Mukjizat Saintifik Al Quran; antara Penafsiran dan Cocoklogi.


Anzuru Wahyan 


Tuntutan keilmuan yang diajukan kepada seorang kandidat penafsir mencakup berbagai bidang ilmu, sebab itulah sampai sejauh ini para penafsir yang kita temui hanya menitik beratkan pembacaannya pada disiplin ilmu tertentu. Al Zamakhsyari misalnya mengetengahkan elokuensi serta retorika penaskahan al Qur’an, atau al Qurthubi mengutamakan jurisprudensinya. Hal ini tentunya disebabkan realita keterbatasan pengetahuan yang dapat dimiliki manusia, atau tendensi beberapa individu terhadap disiplin tertentu. Satu-satunya tafsir yang mencoba menjelaskan seluruh aspek keilmuan yang dimuat dalam al Qur’an adalah Tafsir al kabir
buah karya Imam al Razi, walau menuai sejumlah kritik dari beberapa pemikir yang menuduhnya menggunakan metodologi tidak konsisten sehingga seringkali penafsirannya nampak tidak berkaitan sama sekali dengan ayat yang diteliti. Marak diperdengarkan bahwa tafsir tersebut mengandung seluruh disiplin ilmu kecuali tafsir.

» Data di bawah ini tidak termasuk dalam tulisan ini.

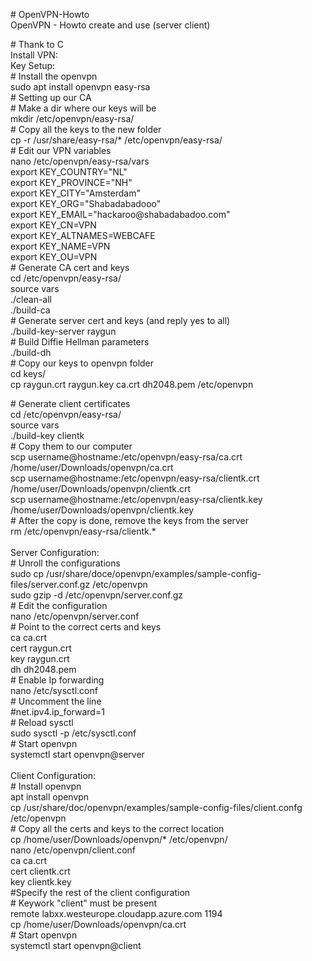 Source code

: <p># OpenVPN-Howto<br />OpenVPN - Howto create and use (server client)</p>
<p># Thank to C<br />Install VPN:<br />Key Setup:<br /># Install the openvpn<br />sudo apt install openvpn easy-rsa<br /># Setting up our CA<br /># Make a dir where our keys will be<br />mkdir /etc/openvpn/easy-rsa/<br /># Copy all the keys to the new folder<br />cp -r /usr/share/easy-rsa/* /etc/openvpn/easy-rsa/<br /># Edit our VPN variables<br />nano /etc/openvpn/easy-rsa/vars<br />export KEY_COUNTRY="NL"<br />export KEY_PROVINCE="NH"<br />export KEY_CITY="Amsterdam"<br />export KEY_ORG="Shabadabadooo"<br />export KEY_EMAIL="hackaroo@shabadabadoo.com"<br />export KEY_CN=VPN<br />export KEY_ALTNAMES=WEBCAFE<br />export KEY_NAME=VPN<br />export KEY_OU=VPN<br /># Generate CA cert and keys<br />cd /etc/openvpn/easy-rsa/<br />source vars<br />./clean-all<br />./build-ca<br /># Generate server cert and keys (and reply yes to all)<br />./build-key-server raygun<br /># Build Diffie Hellman parameters<br />./build-dh<br /># Copy our keys to openvpn folder<br />cd keys/<br />cp raygun.crt raygun.key ca.crt dh2048.pem /etc/openvpn</p>
<p># Generate client certificates<br />cd /etc/openvpn/easy-rsa/<br />source vars<br />./build-key clientk<br /># Copy them to our computer<br />scp username@hostname:/etc/openvpn/easy-rsa/ca.crt /home/user/Downloads/openvpn/ca.crt<br />scp username@hostname:/etc/openvpn/easy-rsa/clientk.crt /home/user/Downloads/openvpn/clientk.crt<br />scp username@hostname:/etc/openvpn/easy-rsa/clientk.key /home/user/Downloads/openvpn/clientk.key<br /># After the copy is done, remove the keys from the server<br />rm /etc/openvpn/easy-rsa/clientk.*<br /><br />Server Configuration:<br /># Unroll the configurations<br />sudo cp /usr/share/doce/openvpn/examples/sample-config-files/server.conf.gz /etc/openvpn<br />sudo gzip -d /etc/openvpn/server.conf.gz<br /># Edit the configuration<br />nano /etc/openvpn/server.conf<br /># Point to the correct certs and keys<br />ca ca.crt<br />cert raygun.crt<br />key raygun.crt<br />dh dh2048.pem<br /># Enable Ip forwarding<br />nano /etc/sysctl.conf<br /># Uncomment the line<br />#net.ipv4.ip_forward=1<br /># Reload sysctl<br />sudo sysctl -p /etc/sysctl.conf<br /># Start openvpn<br />systemctl start openvpn@server<br /><br />Client Configuration:<br /># Install openvpn<br />apt install openvpn<br />cp /usr/share/doc/openvpn/examples/sample-config-files/client.confg /etc/openvpn<br /># Copy all the certs and keys to the correct location<br />cp /home/user/Downloads/openvpn/* /etc/openvpn/<br />nano /etc/openvpn/client.conf<br />ca ca.crt<br />cert clientk.crt<br />key clientk.key<br />#Specify the rest of the client configuration<br /># Keywork "client" must be present<br />remote labxx.westeurope.cloudapp.azure.com 1194<br />cp /home/user/Downloads/openvpn/ca.crt<br /># Start openvpn<br />systemctl start openvpn@client<br /><br /></p>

Faktanya, walaupun sebagian besar buku-buku penafsiran tersebut mengetengahkan salah satu disiplin ilmu, hampir semua disiplin keilmuan --dalam territorial Islam tentunya—memiliki buku khusus yang mengelaborasi kandungan dalam susunan kalimat al Qur’an, hingga kerapkali memberi kesan bahwa tiada lagi disiplin yang perlu dikaji, problematika yang harus diteliti, atau ayat yang menunggu untuk ditafsirkan oleh generasi berikutnya. Perspektif semacam ini tidak dapat dipungkiri memiliki andil dalam mendegradasikan budaya intelektualisme Islam, baik di masa ini ataupun pada kurun-kurun sebelumnya, hingga pada akhirnya yang terjadi hanyalah proses pe-mumi-an ilmu, bukan mereproduksi dan mengembang-biak-kannya.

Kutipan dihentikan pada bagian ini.